─── Records to process
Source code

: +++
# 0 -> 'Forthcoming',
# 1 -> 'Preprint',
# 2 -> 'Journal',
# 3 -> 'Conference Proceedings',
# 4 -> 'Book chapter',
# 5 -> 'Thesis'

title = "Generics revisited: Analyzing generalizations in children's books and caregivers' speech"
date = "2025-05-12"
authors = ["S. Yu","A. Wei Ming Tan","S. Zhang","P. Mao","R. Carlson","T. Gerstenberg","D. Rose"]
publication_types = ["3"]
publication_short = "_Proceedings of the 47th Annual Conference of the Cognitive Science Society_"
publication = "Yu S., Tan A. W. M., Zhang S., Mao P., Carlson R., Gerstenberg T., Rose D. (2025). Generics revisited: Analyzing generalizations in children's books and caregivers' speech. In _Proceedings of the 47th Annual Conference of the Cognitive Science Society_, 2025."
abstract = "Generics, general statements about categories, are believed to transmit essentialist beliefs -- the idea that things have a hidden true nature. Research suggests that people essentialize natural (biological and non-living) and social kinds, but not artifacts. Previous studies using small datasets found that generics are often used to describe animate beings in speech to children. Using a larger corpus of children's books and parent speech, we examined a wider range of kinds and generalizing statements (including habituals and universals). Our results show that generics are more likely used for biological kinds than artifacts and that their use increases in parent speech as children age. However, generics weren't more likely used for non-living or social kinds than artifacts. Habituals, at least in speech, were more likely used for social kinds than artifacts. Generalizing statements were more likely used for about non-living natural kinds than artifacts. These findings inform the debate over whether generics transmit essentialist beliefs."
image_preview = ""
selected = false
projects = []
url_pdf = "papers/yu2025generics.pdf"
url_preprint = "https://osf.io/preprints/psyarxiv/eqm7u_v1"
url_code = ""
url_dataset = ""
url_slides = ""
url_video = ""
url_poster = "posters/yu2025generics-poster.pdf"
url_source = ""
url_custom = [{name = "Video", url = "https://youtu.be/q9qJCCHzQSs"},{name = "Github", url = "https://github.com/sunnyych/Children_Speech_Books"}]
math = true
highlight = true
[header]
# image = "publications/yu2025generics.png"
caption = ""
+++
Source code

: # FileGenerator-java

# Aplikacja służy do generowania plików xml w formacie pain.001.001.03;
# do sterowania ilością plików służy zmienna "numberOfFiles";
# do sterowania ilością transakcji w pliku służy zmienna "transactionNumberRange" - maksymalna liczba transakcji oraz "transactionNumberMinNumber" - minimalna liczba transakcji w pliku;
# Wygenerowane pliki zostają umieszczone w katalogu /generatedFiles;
──────
The answer must consist of every line from the listing above that includes the word "revisited".

title = "Generics revisited: Analyzing generalizations in children's books and caregivers' speech"
publication = "Yu S., Tan A. W. M., Zhang S., Mao P., Carlson R., Gerstenberg T., Rose D. (2025). Generics revisited: Analyzing generalizations in children's books and caregivers' speech. In _Proceedings of the 47th Annual Conference of the Cognitive Science Society_, 2025."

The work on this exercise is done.